A new study led by Australia's national science agency CSIRO, has found 95.5 per cent of current entries in GISAID, the world's largest novel coronavirus genome database, do not contain relevant patient information -- a critical piece of the puzzle to understand the virus and how it is evolving.
The researchers have used this finding to develop a standardized data collection template, which can be implemented on repositories like GISAID, without identifying the patient and making it easier for clinical teams treating patients to share more of their knowledge.
This enables the scientific community to access important information including symptoms, vaccine status and travel history and in doing so build a more complete picture of the impact of COVID-19 on each patient.
SARS-CoV-2, the virus that causes COVID-19, is one of the most sequenced viruses in history, with over 200,000 sequences on GISAID as of 16 November 2020.
The last 100,000 sequences of the virus were uploaded in the past two months, a global record.
The study, a collaboration with GISAID and other academic partners, proposes a standardised data collection method to help scientists and clinicians around the world gather and share vital information in the fight against COVID-19.
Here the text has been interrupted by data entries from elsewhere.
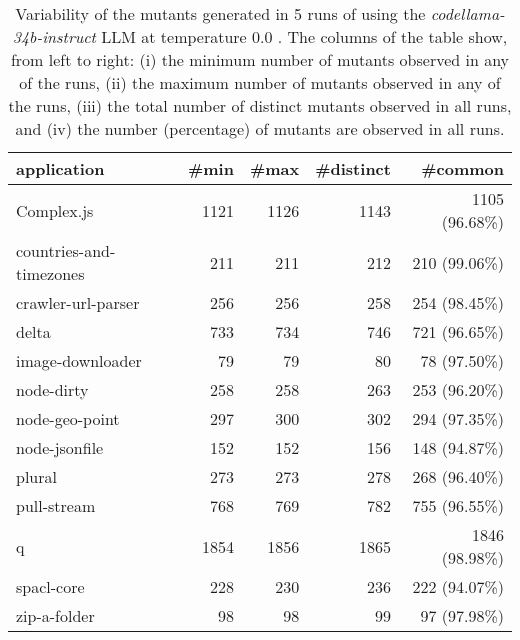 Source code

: 
\begin{table}[hbt!]
\centering
{\footnotesize
\begin{tabular}{l|r|r|r|r}

{\bf application}  & {\bf \#min} &  {\bf \#max} &  {\bf \#distinct} & {\bf \#common}\\
\hline
Complex.js & 1121 & 1126 & 1143 & 1105 (96.68\%) \\ 
countries-and-timezones & 211 & 211 & 212 & 210 (99.06\%) \\ 
crawler-url-parser & 256 & 256 & 258 & 254 (98.45\%) \\ 
delta & 733 & 734 & 746 & 721 (96.65\%) \\ 
image-downloader & 79 & 79 & 80 & 78 (97.50\%) \\ 
node-dirty & 258 & 258 & 263 & 253 (96.20\%) \\ 
node-geo-point & 297 & 300 & 302 & 294 (97.35\%) \\ 
node-jsonfile & 152 & 152 & 156 & 148 (94.87\%) \\ 
plural & 273 & 273 & 278 & 268 (96.40\%) \\ 
pull-stream & 768 & 769 & 782 & 755 (96.55\%) \\ 
q & 1854 & 1856 & 1865 & 1846 (98.98\%) \\ 
spacl-core & 228 & 230 & 236 & 222 (94.07\%) \\ 
zip-a-folder & 98 & 98 & 99 & 97 (97.98\%) \\ 
\end{tabular}
}
\caption{
  Variability of the mutants generated in 5 runs of \ToolName using the \textit{codellama-34b-instruct} LLM
       at temperature 0.0 . The columns of the table show, from left to right:
    (i) the minimum number of mutants observed in any of the runs,
    (ii) the maximum number of mutants observed in any of the runs,
    (iii) the total number of distinct mutants observed in all runs, and
    (iv) the number (percentage) of mutants are observed in all runs.
}
\label{table:Variability_codellama-34b-instruct_0.0}
\end{table}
CSIRO researcher and senior author of the paper Dr S.S. Vasan, who is also Honorary Professor at the University of York, UK, said it is critical to collect the 'patient journey' in as much detail as possible to understand the impact of virus evolution on the disease and its consequences.
We urgently need de-identified patient data associated with these virus genome sequences in order to decipher whether disease outcomes are due to a mutation, or multiple mutations, in the virus or host factors such as age, gender and co-morbidities."
S.S. Vasan, Honorary Professor, University of York
"It's very likely this information is known to the clinical teams who treated the patient but does not make its way to public repositories such as GISAID, due to the number of steps involved."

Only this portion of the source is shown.